Exercise instructions> Return the records from the first line through the line containing "- 第二屆（2015年5月）：李太楓", and leave out the pictures.

(Saved data entries)
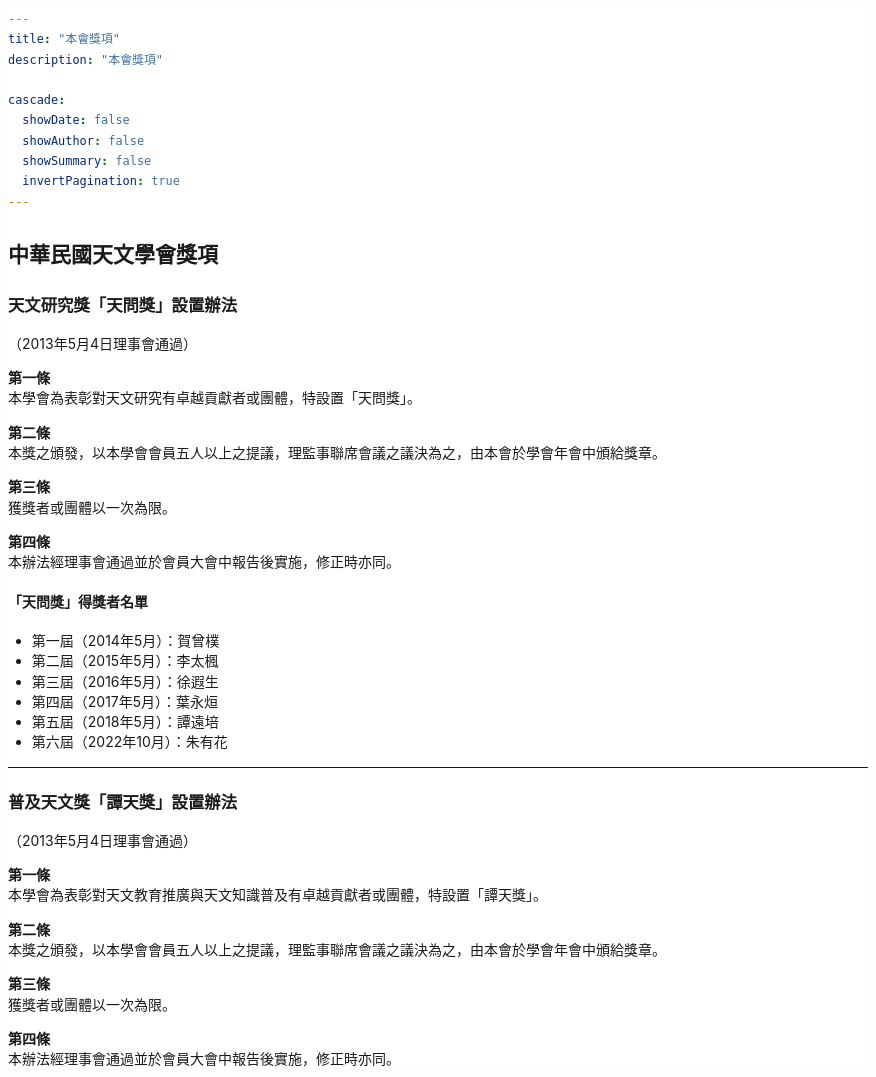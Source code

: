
 ```yaml
---
title: "本會獎項"
description: "本會獎項"

cascade:
  showDate: false
  showAuthor: false
  showSummary: false
  invertPagination: true
---
```


## 中華民國天文學會獎項

### 天文研究獎「天問獎」設置辦法  
（2013年5月4日理事會通過）


**第一條**  
本學會為表彰對天文研究有卓越貢獻者或團體，特設置「天問獎」。

**第二條**  
本獎之頒發，以本學會會員五人以上之提議，理監事聯席會議之議決為之，由本會於學會年會中頒給獎章。

**第三條**  
獲獎者或團體以一次為限。

**第四條**  
本辦法經理事會通過並於會員大會中報告後實施，修正時亦同。

#### 「天問獎」得獎者名單  
- 第一屆（2014年5月）：賀曾樸  
- 第二屆（2015年5月）：李太楓  
- 第三屆（2016年5月）：徐遐生  
- 第四屆（2017年5月）：葉永烜  
- 第五屆（2018年5月）：譚遠培  
- 第六屆（2022年10月）：朱有花  

---

### 普及天文獎「譚天獎」設置辦法  
（2013年5月4日理事會通過）

**第一條**  
本學會為表彰對天文教育推廣與天文知識普及有卓越貢獻者或團體，特設置「譚天獎」。

**第二條**  
本獎之頒發，以本學會會員五人以上之提議，理監事聯席會議之議決為之，由本會於學會年會中頒給獎章。

**第三條**  
獲獎者或團體以一次為限。

**第四條**  
本辦法經理事會通過並於會員大會中報告後實施，修正時亦同。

Result>
Source code

:
 ```yaml
---
title: "本會獎項"
description: "本會獎項"

cascade:
  showDate: false
  showAuthor: false
  showSummary: false
  invertPagination: true
---
```


## 中華民國天文學會獎項

### 天文研究獎「天問獎」設置辦法  
（2013年5月4日理事會通過）


**第一條**  
本學會為表彰對天文研究有卓越貢獻者或團體，特設置「天問獎」。

**第二條**  
本獎之頒發，以本學會會員五人以上之提議，理監事聯席會議之議決為之，由本會於學會年會中頒給獎章。

**第三條**  
獲獎者或團體以一次為限。

**第四條**  
本辦法經理事會通過並於會員大會中報告後實施，修正時亦同。

#### 「天問獎」得獎者名單  
- 第一屆（2014年5月）：賀曾樸  
- 第二屆（2015年5月）：李太楓  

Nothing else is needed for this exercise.